INSTRUCTIONS FOR THE TASK: Copies of all lines that contain "cargo" are needed; take them from the data below.

Collected data:
::::::

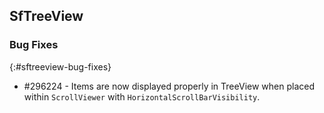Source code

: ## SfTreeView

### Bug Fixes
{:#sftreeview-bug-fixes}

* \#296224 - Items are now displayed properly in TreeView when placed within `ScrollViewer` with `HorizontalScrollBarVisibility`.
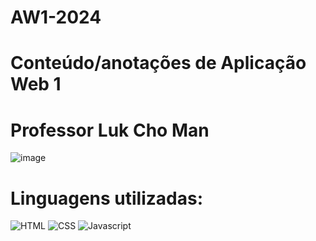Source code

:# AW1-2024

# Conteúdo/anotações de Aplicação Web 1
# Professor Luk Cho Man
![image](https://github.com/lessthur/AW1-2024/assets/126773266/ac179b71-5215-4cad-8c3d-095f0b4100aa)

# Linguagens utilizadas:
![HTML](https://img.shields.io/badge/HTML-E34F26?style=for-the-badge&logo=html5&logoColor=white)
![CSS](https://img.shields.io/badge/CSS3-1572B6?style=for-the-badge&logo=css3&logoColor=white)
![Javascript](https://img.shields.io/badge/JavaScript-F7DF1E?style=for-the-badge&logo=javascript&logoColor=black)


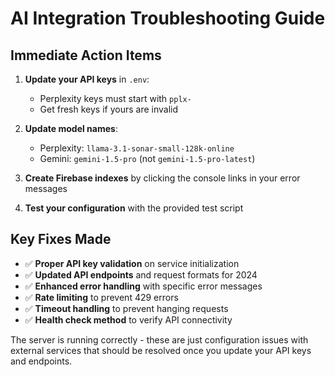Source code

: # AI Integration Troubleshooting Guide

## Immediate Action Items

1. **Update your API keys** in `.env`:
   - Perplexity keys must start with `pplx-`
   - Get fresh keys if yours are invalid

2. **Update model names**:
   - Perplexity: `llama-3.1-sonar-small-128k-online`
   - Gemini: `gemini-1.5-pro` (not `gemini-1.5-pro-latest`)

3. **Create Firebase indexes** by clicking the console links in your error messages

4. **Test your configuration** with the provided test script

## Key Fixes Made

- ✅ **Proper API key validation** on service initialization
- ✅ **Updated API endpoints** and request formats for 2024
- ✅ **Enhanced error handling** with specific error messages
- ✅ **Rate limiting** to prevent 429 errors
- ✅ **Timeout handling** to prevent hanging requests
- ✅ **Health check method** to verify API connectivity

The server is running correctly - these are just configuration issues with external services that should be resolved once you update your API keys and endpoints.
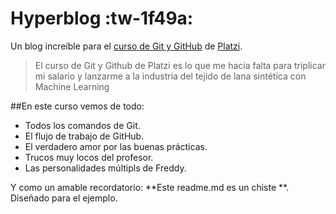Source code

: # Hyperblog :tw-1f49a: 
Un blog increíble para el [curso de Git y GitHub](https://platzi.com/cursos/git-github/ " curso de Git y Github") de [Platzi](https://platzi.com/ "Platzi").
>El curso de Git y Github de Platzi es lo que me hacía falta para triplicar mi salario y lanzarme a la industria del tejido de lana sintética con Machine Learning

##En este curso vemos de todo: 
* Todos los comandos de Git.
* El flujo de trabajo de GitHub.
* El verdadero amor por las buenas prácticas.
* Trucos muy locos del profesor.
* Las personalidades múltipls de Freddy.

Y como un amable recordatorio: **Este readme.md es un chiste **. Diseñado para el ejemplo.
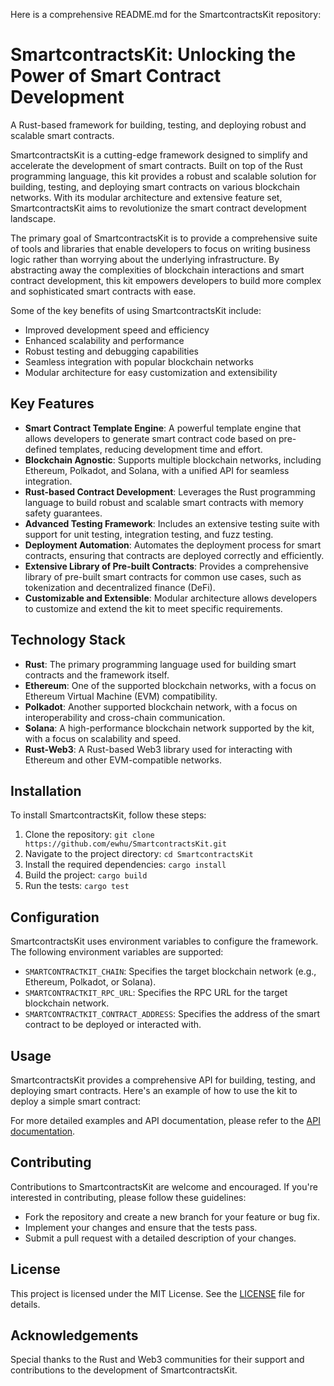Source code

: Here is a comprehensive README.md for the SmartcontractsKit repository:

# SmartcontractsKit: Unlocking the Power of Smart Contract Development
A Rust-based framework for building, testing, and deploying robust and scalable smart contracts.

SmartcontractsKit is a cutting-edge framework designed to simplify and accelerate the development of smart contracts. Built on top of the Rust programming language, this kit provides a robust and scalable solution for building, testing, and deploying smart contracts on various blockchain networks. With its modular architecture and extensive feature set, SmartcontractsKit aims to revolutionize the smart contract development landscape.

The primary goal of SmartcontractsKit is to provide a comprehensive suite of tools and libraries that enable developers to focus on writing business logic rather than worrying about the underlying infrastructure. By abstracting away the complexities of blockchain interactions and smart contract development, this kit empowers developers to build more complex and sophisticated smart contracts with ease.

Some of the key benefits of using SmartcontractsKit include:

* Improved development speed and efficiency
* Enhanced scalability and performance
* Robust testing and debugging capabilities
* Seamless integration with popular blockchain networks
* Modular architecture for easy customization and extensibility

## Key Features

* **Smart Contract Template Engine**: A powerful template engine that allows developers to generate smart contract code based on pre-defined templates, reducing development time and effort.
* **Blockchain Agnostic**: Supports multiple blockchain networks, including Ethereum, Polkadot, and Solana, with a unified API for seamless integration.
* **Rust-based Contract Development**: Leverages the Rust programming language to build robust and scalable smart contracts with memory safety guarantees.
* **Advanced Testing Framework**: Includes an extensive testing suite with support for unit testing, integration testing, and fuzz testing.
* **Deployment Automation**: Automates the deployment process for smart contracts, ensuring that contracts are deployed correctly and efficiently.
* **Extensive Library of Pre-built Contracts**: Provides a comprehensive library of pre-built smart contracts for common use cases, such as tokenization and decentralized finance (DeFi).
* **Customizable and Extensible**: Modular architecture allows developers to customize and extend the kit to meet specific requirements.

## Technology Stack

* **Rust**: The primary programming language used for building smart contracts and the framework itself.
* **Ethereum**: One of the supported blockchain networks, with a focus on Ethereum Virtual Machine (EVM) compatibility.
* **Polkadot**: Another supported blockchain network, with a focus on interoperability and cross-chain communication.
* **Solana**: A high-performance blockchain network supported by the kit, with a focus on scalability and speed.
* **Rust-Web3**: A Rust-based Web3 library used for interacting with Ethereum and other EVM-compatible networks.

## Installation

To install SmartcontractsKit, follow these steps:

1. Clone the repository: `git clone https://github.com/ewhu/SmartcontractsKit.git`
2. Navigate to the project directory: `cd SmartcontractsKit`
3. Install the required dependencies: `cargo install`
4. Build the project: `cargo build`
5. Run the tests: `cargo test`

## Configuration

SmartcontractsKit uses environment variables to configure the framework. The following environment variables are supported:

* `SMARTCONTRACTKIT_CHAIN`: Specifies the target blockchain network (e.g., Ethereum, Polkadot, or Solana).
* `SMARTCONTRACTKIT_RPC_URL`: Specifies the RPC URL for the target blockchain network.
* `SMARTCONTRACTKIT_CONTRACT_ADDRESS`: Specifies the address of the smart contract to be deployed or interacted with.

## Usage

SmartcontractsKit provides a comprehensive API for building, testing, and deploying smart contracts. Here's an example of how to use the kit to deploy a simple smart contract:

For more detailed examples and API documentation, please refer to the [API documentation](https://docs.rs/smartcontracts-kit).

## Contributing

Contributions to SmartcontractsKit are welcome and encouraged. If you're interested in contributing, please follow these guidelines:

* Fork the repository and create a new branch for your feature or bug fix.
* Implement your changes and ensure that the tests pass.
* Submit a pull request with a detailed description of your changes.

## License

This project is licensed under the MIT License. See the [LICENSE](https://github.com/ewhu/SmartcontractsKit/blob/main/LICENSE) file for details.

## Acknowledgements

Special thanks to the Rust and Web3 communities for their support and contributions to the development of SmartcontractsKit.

::::::

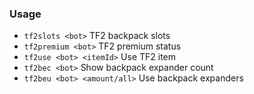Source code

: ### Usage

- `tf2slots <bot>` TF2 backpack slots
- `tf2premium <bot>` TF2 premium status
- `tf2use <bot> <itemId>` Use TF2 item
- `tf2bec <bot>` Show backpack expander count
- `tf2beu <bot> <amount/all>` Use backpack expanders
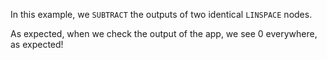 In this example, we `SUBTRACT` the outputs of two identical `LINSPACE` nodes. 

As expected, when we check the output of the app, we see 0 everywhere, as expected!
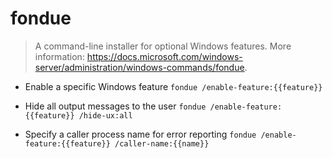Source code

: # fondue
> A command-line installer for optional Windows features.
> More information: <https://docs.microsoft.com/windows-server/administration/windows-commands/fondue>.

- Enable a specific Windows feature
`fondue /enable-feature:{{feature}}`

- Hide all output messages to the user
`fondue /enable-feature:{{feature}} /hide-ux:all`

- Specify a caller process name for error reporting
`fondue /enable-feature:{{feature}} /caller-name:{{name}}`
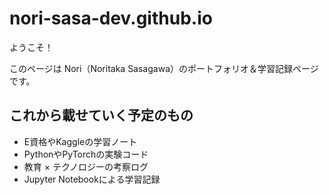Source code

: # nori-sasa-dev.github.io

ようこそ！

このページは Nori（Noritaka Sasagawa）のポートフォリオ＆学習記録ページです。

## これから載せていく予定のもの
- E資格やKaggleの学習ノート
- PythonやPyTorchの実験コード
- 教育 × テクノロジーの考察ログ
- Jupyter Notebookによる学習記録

::::::

REPLY:
3. Install the required dependencies: `cargo install`
4. Build the project: `cargo build`
5. Run the tests: `cargo test`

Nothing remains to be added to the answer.